IEEE Access (Jan 2022)
Deep Learning Based Classification of Military Cartridge Cases and Defect Segmentation
Abstract
The final stage of the production process in the industry is quality control. Quality control answers the question of is there a defect on the surface of the products. Frequently the quality control is performed manually. The disadvantages of manual quality control are high error rate (low accuracy), low product rate (low performance) and high expense rate (high cost). The solution is automatic quality control using machine vision systems. These systems classify the products and segment the defects on their surfaces by processing the images taken by cameras during the production process in real-time. Some products like military cartridge cases have metallic, cylindrical, non-uniform texture and highly reflective surface. So, the quality of images is very important. Another factor that affects the accuracy is the non-uniform texture of the product surface.

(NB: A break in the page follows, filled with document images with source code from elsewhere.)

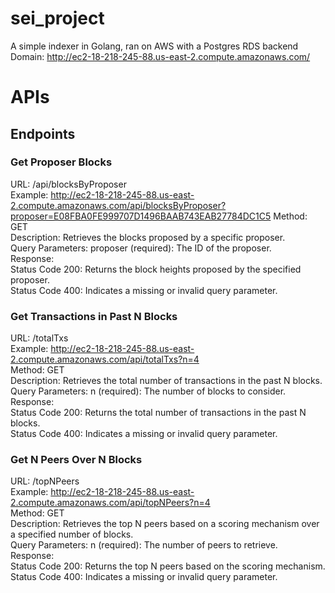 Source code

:# sei_project
A simple indexer in Golang, ran on AWS with a Postgres RDS backend
Domain: http://ec2-18-218-245-88.us-east-2.compute.amazonaws.com/

# APIs

## Endpoints
### Get Proposer Blocks
URL: /api/blocksByProposer<br>
Example: http://ec2-18-218-245-88.us-east-2.compute.amazonaws.com/api/blocksByProposer?proposer=E08FBA0FE999707D1496BAAB743EAB27784DC1C5
Method: GET<br>
Description: Retrieves the blocks proposed by a specific proposer.<br>
Query Parameters: proposer (required): The ID of the proposer.<br>
Response:<br>
Status Code 200: Returns the block heights proposed by the specified proposer.<br>
Status Code 400: Indicates a missing or invalid query parameter.<br>
### Get Transactions in Past N Blocks
URL: /totalTxs<br>
Example: http://ec2-18-218-245-88.us-east-2.compute.amazonaws.com/api/totalTxs?n=4<br>
Method: GET<br>
Description: Retrieves the total number of transactions in the past N blocks.<br>
Query Parameters: n (required): The number of blocks to consider.<br>
Response:<br>
Status Code 200: Returns the total number of transactions in the past N blocks.<br>
Status Code 400: Indicates a missing or invalid query parameter.<br>
### Get N Peers Over N Blocks
URL: /topNPeers<br>
Example: http://ec2-18-218-245-88.us-east-2.compute.amazonaws.com/api/topNPeers?n=4<br>
Method: GET<br>
Description: Retrieves the top N peers based on a scoring mechanism over a specified number of blocks.<br>
Query Parameters: n (required): The number of peers to retrieve.<br>
Response:<br>
Status Code 200: Returns the top N peers based on the scoring mechanism.<br>
Status Code 400: Indicates a missing or invalid query parameter.<br>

Distinguishing the product non-uniform texture from defect texture is a challenging problem. In previous works, this problem has been tried to be solved with image processing and deep learning techniques and the accuracy of 97% and 96% have been obtained, appropriately. According to NATO standards, the accuracy of the classification of the military cartridge cases should be above 99%. In this work, the methodology for classification of the military cartridge cases and segmentation of the defects on their surfaces with non-uniform texture is proposed to increase the accuracy. In scope of the proposed methodology the datasets with non-defective, defective, and labeled/masked image classes of the cartridge cases were created, the deep learning models to classify the military cartridge cases and segment the defects on their surfaces were proposed, implemented, and obtained results were evaluated using the metrics such as Accuracy, Precision, Recall, F1-Score, Jaccard Index (JI) and Mean Intersection over Union (mIoU). Obtained results showed that the proposed methodology increased the accuracy of classification to 100% with the DenseNet169 model and the F1-Score of segmentation to 92.1% with Improved U-Net and ResUnet models.